Task description: Give back exactly the lines spanning from the one containing "在同一平台上，一个接一个地按下按键会导致至少 60 和" to the final line of the records below, and no others.

Data extract:
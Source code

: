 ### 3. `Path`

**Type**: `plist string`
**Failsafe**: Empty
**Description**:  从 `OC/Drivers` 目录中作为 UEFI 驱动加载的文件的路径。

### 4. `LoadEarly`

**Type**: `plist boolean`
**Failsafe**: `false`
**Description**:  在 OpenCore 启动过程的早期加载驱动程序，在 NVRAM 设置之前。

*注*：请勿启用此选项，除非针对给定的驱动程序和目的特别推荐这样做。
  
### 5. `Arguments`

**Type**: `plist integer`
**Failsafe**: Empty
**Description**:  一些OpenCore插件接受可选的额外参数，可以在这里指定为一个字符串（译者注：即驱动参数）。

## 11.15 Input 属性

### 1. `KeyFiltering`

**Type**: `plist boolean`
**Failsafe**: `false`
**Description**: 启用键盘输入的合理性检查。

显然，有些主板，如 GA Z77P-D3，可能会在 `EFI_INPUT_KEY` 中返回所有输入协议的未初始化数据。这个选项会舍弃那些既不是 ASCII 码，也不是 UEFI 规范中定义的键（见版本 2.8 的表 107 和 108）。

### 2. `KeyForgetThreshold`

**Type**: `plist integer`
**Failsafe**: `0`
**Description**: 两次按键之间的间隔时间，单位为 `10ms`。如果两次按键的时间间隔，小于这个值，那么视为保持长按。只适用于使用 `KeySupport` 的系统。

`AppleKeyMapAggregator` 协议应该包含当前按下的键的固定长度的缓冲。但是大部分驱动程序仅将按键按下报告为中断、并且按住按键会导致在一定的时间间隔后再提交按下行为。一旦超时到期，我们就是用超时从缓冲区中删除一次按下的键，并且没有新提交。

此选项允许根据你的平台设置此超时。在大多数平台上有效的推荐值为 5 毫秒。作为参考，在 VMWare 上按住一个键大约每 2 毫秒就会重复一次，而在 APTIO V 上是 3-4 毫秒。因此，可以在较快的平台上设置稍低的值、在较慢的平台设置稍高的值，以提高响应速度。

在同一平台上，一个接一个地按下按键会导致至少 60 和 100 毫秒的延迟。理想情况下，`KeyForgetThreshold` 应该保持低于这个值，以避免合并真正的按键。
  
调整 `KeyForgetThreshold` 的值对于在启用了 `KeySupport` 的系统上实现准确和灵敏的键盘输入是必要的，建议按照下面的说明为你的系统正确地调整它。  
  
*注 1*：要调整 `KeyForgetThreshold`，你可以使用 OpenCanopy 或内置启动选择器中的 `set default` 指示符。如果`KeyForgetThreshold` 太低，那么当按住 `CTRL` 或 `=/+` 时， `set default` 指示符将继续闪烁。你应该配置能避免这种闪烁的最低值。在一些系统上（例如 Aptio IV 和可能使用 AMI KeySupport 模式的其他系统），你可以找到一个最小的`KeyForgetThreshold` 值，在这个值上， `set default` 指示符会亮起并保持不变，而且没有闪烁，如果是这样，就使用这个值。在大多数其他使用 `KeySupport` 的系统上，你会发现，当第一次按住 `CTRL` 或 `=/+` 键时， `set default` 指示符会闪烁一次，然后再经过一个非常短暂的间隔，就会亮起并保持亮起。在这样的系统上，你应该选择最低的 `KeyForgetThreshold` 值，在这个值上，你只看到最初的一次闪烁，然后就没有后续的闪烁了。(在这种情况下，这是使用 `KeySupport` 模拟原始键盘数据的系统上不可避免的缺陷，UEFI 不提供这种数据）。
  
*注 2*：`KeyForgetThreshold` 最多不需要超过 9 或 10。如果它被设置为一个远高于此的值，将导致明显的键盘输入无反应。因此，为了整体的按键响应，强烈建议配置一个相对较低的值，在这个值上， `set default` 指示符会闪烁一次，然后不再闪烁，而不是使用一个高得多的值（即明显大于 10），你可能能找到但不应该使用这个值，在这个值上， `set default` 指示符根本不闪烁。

Task output:
在同一平台上，一个接一个地按下按键会导致至少 60 和 100 毫秒的延迟。理想情况下，`KeyForgetThreshold` 应该保持低于这个值，以避免合并真正的按键。
  
调整 `KeyForgetThreshold` 的值对于在启用了 `KeySupport` 的系统上实现准确和灵敏的键盘输入是必要的，建议按照下面的说明为你的系统正确地调整它。  
  
*注 1*：要调整 `KeyForgetThreshold`，你可以使用 OpenCanopy 或内置启动选择器中的 `set default` 指示符。如果`KeyForgetThreshold` 太低，那么当按住 `CTRL` 或 `=/+` 时， `set default` 指示符将继续闪烁。你应该配置能避免这种闪烁的最低值。在一些系统上（例如 Aptio IV 和可能使用 AMI KeySupport 模式的其他系统），你可以找到一个最小的`KeyForgetThreshold` 值，在这个值上， `set default` 指示符会亮起并保持不变，而且没有闪烁，如果是这样，就使用这个值。在大多数其他使用 `KeySupport` 的系统上，你会发现，当第一次按住 `CTRL` 或 `=/+` 键时， `set default` 指示符会闪烁一次，然后再经过一个非常短暂的间隔，就会亮起并保持亮起。在这样的系统上，你应该选择最低的 `KeyForgetThreshold` 值，在这个值上，你只看到最初的一次闪烁，然后就没有后续的闪烁了。(在这种情况下，这是使用 `KeySupport` 模拟原始键盘数据的系统上不可避免的缺陷，UEFI 不提供这种数据）。
  
*注 2*：`KeyForgetThreshold` 最多不需要超过 9 或 10。如果它被设置为一个远高于此的值，将导致明显的键盘输入无反应。因此，为了整体的按键响应，强烈建议配置一个相对较低的值，在这个值上， `set default` 指示符会闪烁一次，然后不再闪烁，而不是使用一个高得多的值（即明显大于 10），你可能能找到但不应该使用这个值，在这个值上， `set default` 指示符根本不闪烁。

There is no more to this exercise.